** Activity **
Only lines with the string "ARMs" matter here; gather them from the material below.

** Material provided **
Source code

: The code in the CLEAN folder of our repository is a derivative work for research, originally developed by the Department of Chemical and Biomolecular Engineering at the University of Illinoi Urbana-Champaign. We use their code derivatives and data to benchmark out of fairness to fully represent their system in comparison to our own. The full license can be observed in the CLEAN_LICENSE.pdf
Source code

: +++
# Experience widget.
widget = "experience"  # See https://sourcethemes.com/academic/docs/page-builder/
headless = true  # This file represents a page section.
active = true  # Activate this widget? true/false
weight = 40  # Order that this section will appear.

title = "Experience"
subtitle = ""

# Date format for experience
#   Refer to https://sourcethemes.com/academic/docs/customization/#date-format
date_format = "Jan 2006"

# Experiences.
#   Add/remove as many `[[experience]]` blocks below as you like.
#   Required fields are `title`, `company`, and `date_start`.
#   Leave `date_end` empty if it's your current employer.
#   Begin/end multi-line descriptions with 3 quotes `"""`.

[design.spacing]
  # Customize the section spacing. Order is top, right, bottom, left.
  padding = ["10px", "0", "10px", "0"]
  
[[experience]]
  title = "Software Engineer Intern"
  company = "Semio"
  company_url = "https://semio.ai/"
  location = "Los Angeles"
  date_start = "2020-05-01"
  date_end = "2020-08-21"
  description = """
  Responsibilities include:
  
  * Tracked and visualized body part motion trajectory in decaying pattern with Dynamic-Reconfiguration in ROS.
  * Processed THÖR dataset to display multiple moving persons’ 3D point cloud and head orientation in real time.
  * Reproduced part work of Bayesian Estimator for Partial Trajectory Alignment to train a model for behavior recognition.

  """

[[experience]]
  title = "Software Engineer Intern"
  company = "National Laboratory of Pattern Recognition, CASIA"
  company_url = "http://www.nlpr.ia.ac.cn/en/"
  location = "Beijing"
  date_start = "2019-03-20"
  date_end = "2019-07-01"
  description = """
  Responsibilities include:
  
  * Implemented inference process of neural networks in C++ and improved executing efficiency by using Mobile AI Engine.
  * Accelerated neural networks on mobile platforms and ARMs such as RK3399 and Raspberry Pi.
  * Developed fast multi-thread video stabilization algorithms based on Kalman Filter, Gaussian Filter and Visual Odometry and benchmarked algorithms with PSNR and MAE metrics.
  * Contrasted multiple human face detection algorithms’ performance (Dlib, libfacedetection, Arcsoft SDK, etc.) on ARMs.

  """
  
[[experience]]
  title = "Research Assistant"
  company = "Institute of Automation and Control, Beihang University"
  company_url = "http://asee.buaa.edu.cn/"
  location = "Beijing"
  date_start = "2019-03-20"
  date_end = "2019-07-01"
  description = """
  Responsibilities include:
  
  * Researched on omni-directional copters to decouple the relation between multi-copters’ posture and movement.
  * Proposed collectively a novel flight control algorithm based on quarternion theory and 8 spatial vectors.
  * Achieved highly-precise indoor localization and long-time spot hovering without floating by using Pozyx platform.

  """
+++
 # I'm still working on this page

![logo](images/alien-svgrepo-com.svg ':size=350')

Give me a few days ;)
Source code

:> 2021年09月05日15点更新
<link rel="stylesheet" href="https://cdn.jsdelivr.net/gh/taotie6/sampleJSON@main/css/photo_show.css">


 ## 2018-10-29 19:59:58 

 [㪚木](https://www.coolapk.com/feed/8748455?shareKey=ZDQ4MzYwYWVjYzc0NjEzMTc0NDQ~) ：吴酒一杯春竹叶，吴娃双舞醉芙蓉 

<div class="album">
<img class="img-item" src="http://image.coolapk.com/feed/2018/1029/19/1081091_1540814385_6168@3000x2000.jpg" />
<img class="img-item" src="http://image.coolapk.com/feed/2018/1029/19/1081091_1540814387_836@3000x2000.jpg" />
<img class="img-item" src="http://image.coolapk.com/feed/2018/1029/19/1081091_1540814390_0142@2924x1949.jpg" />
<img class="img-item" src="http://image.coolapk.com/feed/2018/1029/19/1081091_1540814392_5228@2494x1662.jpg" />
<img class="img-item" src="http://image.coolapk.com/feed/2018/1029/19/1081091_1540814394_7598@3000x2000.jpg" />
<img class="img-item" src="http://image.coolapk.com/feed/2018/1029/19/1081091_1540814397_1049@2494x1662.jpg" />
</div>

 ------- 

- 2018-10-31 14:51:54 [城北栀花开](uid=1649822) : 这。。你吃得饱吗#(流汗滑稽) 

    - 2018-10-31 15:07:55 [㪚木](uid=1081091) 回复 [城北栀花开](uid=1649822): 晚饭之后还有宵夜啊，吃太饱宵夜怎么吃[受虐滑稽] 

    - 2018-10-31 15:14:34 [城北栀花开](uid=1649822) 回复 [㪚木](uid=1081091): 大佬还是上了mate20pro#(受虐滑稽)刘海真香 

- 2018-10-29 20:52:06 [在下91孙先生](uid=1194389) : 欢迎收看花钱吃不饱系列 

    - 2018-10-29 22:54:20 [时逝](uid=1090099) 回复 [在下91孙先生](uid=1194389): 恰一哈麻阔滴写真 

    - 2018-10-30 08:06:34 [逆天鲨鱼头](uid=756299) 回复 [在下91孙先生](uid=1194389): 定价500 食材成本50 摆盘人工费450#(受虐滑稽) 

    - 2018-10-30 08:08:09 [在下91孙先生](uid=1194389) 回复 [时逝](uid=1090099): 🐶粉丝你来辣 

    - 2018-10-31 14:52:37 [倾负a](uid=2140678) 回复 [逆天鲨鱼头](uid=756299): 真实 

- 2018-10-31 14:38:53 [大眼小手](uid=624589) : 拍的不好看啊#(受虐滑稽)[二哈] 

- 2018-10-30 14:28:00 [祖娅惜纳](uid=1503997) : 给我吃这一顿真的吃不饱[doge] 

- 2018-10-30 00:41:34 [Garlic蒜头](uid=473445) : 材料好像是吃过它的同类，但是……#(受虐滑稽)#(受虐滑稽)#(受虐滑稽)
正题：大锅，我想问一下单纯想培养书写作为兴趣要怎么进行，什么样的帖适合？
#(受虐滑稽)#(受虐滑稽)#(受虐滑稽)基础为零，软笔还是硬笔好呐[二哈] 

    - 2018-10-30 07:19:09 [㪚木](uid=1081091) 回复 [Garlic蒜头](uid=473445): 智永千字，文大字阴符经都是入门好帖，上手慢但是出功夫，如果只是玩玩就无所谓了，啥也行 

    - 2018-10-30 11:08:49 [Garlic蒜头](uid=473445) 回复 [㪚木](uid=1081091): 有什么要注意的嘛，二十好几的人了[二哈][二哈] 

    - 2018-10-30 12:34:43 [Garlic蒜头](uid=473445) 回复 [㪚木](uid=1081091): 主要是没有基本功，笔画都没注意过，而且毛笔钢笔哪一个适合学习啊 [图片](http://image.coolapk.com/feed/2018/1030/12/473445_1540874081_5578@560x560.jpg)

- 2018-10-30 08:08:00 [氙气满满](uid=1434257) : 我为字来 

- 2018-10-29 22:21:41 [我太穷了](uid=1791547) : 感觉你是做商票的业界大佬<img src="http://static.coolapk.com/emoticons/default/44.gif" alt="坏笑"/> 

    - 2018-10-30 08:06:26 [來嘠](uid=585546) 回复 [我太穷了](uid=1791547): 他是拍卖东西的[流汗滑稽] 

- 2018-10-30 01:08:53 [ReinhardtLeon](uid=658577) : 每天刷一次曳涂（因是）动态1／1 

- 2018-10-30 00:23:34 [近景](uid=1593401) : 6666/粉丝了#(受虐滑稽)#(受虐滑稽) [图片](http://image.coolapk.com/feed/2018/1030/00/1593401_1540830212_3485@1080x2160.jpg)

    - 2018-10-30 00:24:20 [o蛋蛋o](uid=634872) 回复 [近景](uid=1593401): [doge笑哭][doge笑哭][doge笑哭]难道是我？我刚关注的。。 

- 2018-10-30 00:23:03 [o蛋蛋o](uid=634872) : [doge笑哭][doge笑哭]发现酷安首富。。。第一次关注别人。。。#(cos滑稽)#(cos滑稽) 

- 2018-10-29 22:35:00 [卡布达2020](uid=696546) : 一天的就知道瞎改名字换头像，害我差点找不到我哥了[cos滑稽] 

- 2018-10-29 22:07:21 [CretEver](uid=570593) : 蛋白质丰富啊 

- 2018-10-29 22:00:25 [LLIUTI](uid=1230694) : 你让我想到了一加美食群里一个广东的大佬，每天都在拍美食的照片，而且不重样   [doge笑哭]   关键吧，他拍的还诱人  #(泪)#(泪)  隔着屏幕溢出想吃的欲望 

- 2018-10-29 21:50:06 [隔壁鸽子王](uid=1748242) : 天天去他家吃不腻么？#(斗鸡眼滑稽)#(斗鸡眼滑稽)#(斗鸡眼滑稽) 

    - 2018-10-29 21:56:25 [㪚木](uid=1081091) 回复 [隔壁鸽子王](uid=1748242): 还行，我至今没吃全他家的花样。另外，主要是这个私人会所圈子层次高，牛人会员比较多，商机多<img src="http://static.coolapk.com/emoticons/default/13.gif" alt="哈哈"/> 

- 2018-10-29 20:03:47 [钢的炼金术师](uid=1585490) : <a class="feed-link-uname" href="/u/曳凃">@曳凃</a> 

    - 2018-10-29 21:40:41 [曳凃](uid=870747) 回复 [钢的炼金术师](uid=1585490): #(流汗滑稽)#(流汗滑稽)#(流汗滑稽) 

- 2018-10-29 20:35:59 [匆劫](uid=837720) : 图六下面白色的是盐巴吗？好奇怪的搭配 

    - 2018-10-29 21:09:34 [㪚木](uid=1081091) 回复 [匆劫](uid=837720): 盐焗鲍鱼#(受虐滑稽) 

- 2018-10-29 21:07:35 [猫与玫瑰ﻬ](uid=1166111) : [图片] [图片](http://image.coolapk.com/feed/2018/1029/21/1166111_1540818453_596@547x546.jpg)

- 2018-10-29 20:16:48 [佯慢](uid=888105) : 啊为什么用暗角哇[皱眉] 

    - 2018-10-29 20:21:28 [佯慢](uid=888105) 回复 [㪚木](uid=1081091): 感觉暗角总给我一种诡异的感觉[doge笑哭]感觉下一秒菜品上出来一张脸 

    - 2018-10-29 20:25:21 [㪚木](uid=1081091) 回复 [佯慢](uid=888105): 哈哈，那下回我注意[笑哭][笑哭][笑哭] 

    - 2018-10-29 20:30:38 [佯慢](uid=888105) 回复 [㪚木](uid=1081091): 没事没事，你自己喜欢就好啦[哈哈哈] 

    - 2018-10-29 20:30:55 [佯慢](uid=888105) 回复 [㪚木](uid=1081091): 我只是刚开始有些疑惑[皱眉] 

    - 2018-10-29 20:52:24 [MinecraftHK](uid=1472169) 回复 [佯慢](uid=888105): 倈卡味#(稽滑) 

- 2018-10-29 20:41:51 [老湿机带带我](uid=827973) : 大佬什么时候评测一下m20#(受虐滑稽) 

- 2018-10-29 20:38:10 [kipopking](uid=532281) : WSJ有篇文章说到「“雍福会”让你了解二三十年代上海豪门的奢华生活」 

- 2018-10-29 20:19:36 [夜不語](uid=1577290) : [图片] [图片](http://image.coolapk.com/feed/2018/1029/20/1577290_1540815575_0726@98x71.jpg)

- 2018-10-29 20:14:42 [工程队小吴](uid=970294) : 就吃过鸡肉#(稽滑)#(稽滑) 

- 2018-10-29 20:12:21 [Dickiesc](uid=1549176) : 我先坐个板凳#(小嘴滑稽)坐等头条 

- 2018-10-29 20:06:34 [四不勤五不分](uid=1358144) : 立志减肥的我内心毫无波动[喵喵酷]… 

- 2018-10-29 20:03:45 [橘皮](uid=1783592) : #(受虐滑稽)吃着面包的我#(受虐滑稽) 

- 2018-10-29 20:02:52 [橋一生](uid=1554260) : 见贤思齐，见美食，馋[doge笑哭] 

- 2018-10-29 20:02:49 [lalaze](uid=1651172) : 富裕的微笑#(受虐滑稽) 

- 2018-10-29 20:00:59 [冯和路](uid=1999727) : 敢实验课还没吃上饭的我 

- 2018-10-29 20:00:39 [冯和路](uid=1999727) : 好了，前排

** Output for this task **
  * Accelerated neural networks on mobile platforms and ARMs such as RK3399 and Raspberry Pi.
  * Contrasted multiple human face detection algorithms’ performance (Dlib, libfacedetection, Arcsoft SDK, etc.) on ARMs.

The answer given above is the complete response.